# auslesen alle Table Name. MySQL, JDBC und Java



## fanxin (21. August 2007)

Hallo,

ich habe ein Problem. ich möchte *alle Tabelle Name in einer Datenbank auslesen*. ich benutze MySQL und Java. Ich habe schon die Document von SQL durchgelesen und in google gesucht. Leider kann ich nicht gefounden.

Konnt jemand mir helfen. vielen Dank.

fanxin


----------



## zerix (21. August 2007)

Hallo,

zeig doch mal bitte was du bis jetzt an code hast.

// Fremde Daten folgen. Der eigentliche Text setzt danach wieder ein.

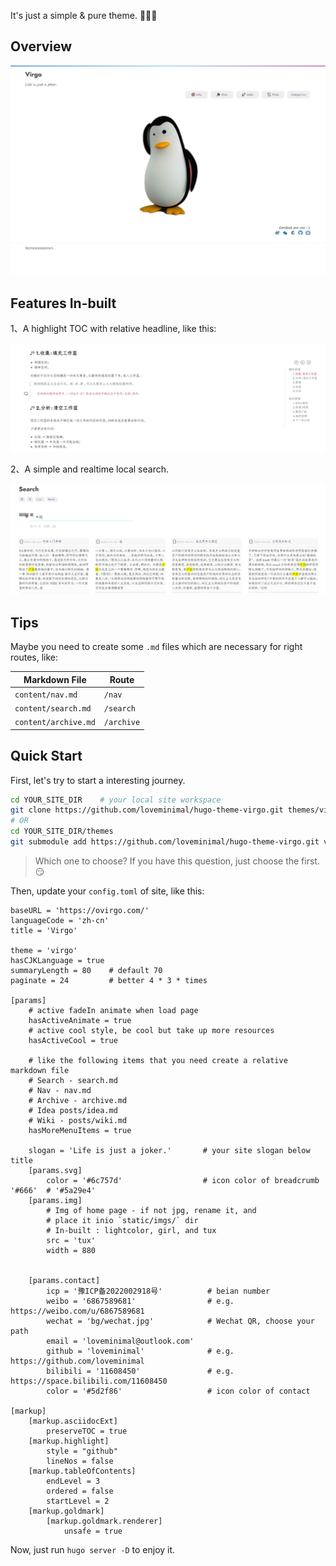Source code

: It's just a simple & pure theme. 🎉🎉🎉

## Overview

![tn](images/tn.png)

## Features In-built

1、A highlight TOC with relative headline, like this:

![toc highlight](images/hl-dir.jpg)

2、A simple and realtime local search.

![local search](images/search.jpg)

## Tips

Maybe you need to create some `.md` files which are necessary for right routes, like:

| Markdown File        | Route      |
| -------------------- | ---------- |
| `content/nav.md`     | `/nav`     |
| `content/search.md`  | `/search`  |
| `content/archive.md` | `/archive` |

## Quick Start

First, let's try to start a interesting journey.

```sh
cd YOUR_SITE_DIR	# your local site workspace
git clone https://github.com/loveminimal/hugo-theme-virgo.git themes/virgo
# OR
cd YOUR_SITE_DIR/themes
git submodule add https://github.com/loveminimal/hugo-theme-virgo.git virgo
```

> Which one to choose? If you have this question, just choose the first. 😏

Then, update your `config.toml` of site, like this:

```
baseURL = 'https://ovirgo.com/'
languageCode = 'zh-cn'
title = 'Virgo'

theme = 'virgo'
hasCJKLanguage = true
summaryLength = 80    # default 70
paginate = 24         # better 4 * 3 * times

[params]
    # active fadeIn animate when load page
    hasActiveAnimate = true                
    # active cool style, be cool but take up more resources
    hasActiveCool = true  

    # like the following items that you need create a relative markdown file
    # Search - search.md
    # Nav - nav.md 
    # Archive - archive.md
    # Idea posts/idea.md 
    # Wiki - posts/wiki.md
    hasMoreMenuItems = true

    slogan = 'Life is just a joker.'       # your site slogan below title
    [params.svg]
        color = '#6c757d'                  # icon color of breadcrumb '#666'  # '#5a29e4' 
    [params.img]
        # Img of home page - if not jpg, rename it, and
        # place it inio `static/imgs/` dir
        # In-built : lightcolor, girl, and tux
        src = 'tux'
        width = 880


    [params.contact]
        icp = '豫ICP备2022002918号'          # beian number
        weibo = '6867589681'                # e.g. https://weibo.com/u/6867589681
        wechat = 'bg/wechat.jpg'            # Wechat QR, choose your path
        email = 'loveminimal@outlook.com'
        github = 'loveminimal'              # e.g. https://github.com/loveminimal
        bilibili = '11608450'               # e.g. https://space.bilibili.com/11608450
        color = '#5d2f86'                   # icon color of contact

[markup]
    [markup.asciidocExt]
        preserveTOC = true
    [markup.highlight]
        style = "github"
        lineNos = false
    [markup.tableOfContents]
        endLevel = 3
        ordered = false
        startLevel = 2
    [markup.goldmark]
        [markup.goldmark.renderer]
            unsafe = true
```

Now, just run `hugo server -D` to enjoy it.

Der SQL-Befehl um alle Tabellen anzeigen zu lassen ist:

```
show tables;
```

MFG

zEriX


----------



## fanxin (21. August 2007)

hallo, zerix

vielen Dank für Deine Antwort.

ich weiss, dass show Tables ein Befehl in SQL. ist. Ich wollte finden, dass ein Befehl von SQL wie z.B Select * from DB als eine Satz in Java eingelegt wird. 

Die Code habe ich noch nicht geschrieben. ich denke davon, dass Command Befehl show tables  in java nicht benutzt werden kann. 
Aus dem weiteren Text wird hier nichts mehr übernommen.